- Task directions
Return the run of lines below that opens with the line containing "## IX. DELIVERABLES" and closes with the line containing "- Bioinformatician (data processing)", keeping each one exact.

- Stored data
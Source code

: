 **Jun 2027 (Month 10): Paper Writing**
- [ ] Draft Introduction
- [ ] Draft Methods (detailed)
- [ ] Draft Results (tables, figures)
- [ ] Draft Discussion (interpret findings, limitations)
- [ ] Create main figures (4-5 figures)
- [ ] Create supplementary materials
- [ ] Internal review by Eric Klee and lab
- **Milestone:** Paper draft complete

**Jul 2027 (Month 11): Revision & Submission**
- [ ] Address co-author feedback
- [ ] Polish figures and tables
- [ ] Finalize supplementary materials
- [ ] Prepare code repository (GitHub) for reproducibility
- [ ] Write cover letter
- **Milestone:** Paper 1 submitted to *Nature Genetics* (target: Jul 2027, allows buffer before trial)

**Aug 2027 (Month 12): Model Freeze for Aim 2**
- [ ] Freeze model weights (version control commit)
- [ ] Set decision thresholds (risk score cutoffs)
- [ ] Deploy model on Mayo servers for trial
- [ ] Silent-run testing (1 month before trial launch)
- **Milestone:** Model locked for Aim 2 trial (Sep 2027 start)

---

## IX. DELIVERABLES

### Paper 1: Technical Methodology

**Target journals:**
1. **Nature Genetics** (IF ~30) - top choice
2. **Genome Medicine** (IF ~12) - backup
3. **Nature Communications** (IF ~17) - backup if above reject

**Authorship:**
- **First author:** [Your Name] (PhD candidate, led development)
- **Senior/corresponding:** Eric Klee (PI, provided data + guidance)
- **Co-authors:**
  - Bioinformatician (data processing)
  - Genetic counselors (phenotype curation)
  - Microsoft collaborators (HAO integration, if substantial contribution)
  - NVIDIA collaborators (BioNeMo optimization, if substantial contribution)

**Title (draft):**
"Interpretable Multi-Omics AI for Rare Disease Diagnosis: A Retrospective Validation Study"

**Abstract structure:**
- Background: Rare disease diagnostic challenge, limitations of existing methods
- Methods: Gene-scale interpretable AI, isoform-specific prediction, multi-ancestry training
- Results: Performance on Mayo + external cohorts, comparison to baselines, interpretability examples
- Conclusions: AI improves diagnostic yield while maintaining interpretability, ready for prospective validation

- Finished exercise
## IX. DELIVERABLES

### Paper 1: Technical Methodology

**Target journals:**
1. **Nature Genetics** (IF ~30) - top choice
2. **Genome Medicine** (IF ~12) - backup
3. **Nature Communications** (IF ~17) - backup if above reject

**Authorship:**
- **First author:** [Your Name] (PhD candidate, led development)
- **Senior/corresponding:** Eric Klee (PI, provided data + guidance)
- **Co-authors:**
  - Bioinformatician (data processing)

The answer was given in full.